При этих словах лицо отца побелело еще сильнее, если это было возможно, и уши заалели огнем.
– Простите, инспектор, – произнес он едва слышно. – Пожалуйста, не просите меня об этом… Я не в ладах со смертью, видите ли…
Не в ладах со смертью? Отец был военным, а военные живут со смертью, живут ради смерти, побеждают смерть. Для профессионального солдата, как ни странно, смерть и есть жизнь. Даже я это знала.
Я также знала, поняла мгновенно, что отец только что солгал, и тут что-то внутри меня, какая-то ниточка порвалась. Словно я вдруг стала старше.
– Я понимаю, сэр, – сказал инспектор Хьюитт, – но если других способов нет…
Отец вынул платок из кармана и промокнул лоб и шею.
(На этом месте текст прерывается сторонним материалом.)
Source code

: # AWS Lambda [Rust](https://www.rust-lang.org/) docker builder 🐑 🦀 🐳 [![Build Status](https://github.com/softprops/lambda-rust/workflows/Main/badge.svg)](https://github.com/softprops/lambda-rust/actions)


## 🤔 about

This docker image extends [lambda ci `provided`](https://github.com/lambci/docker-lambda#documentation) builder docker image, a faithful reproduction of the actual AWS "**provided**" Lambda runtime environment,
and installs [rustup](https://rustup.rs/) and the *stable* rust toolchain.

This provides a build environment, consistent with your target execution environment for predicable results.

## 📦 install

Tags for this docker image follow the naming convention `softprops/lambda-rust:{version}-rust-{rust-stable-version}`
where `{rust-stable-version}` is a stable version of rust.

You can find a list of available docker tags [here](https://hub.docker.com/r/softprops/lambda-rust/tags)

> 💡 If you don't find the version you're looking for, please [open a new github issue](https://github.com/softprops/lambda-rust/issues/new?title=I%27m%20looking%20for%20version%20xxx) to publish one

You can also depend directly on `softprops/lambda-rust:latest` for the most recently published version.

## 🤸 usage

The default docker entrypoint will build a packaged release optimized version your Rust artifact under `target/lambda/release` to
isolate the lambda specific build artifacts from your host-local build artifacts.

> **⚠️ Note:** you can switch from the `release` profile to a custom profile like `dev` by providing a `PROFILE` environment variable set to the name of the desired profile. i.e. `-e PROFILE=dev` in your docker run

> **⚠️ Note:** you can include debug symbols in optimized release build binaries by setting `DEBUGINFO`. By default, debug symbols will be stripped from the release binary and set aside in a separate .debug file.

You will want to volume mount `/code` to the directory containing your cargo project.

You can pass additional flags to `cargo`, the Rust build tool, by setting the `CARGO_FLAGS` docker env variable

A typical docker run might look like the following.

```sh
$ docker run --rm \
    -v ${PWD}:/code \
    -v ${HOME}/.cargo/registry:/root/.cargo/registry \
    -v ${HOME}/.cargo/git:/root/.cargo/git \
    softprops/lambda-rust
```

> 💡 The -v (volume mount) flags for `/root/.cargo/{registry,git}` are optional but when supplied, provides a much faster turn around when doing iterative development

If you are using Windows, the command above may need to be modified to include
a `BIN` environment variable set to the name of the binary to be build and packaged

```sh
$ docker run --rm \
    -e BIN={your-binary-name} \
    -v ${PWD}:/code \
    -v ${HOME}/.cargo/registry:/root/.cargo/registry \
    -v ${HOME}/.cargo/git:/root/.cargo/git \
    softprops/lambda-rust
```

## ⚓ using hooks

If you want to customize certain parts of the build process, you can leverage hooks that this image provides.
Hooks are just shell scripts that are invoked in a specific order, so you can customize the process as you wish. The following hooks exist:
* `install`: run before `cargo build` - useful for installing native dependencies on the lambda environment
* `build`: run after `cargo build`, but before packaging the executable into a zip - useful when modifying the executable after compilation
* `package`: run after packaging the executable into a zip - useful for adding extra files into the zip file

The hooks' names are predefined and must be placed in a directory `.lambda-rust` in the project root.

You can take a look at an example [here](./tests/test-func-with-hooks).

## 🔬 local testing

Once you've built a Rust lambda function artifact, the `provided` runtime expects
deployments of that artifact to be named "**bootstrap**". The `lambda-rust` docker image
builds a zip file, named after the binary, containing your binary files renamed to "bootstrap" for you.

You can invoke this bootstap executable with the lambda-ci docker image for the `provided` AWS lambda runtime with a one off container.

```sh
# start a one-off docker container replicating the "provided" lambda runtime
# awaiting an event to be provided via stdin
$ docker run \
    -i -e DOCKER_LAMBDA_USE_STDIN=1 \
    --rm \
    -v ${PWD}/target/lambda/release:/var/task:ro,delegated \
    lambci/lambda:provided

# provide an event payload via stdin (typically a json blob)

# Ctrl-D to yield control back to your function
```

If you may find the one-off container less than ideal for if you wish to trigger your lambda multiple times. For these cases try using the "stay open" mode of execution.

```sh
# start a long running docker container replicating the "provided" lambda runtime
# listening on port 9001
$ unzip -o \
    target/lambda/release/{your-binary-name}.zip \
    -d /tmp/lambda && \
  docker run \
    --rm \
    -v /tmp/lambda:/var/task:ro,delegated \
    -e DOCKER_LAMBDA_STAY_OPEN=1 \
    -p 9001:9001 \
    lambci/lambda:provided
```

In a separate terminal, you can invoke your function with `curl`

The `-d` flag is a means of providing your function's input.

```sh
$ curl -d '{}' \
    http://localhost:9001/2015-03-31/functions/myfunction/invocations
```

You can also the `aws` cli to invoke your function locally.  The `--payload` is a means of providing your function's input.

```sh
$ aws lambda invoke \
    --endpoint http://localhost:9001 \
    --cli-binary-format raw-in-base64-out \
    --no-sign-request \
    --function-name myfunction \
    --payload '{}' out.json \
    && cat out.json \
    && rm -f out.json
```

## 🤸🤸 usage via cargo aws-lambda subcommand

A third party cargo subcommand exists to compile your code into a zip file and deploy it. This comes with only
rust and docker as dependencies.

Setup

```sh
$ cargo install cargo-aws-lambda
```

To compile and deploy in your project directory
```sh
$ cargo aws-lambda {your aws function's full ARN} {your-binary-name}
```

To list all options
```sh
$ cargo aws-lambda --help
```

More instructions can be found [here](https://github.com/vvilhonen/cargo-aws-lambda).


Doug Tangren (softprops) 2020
– Немного в шоке, – заметил он, – все это…
Он обвел вокруг себя дрожащей рукой, и в это время инспектор Хьюитт взял записную книжку и начал писать. Отец медленно подошел к окну, притворяясь, что разглядывает окрестности, которые я легко могла представить себе мысленно: искусственное озеро, остров с Причудой, фонтаны, больше не функционирующие, – их закрыли, когда вспыхнула война, и холмы позади.
– Вы были дома все утро? – спросил инспектор прямо.
– Что? – Отец резко обернулся.
– Вы выходили из дома с минувшего вечера?
Отец ответил не сразу.
– Да, – наконец сказал он, – я выходил утром. В каретный сарай.
Я подавила ухмылку. Шерлок Холмс однажды сказал о своем брате Майкрофте, что его так же сложно увидеть за пределами клуба «Диоген», как трамвай в деревне. Как у Майкрофта, у моего отца были свои рельсы, и он двигался по ним. За исключением церкви и периодических стремительных вылазок к поезду, чтобы посетить выставку марок, отец редко, если вообще когда-либо, высовывал нос из дома.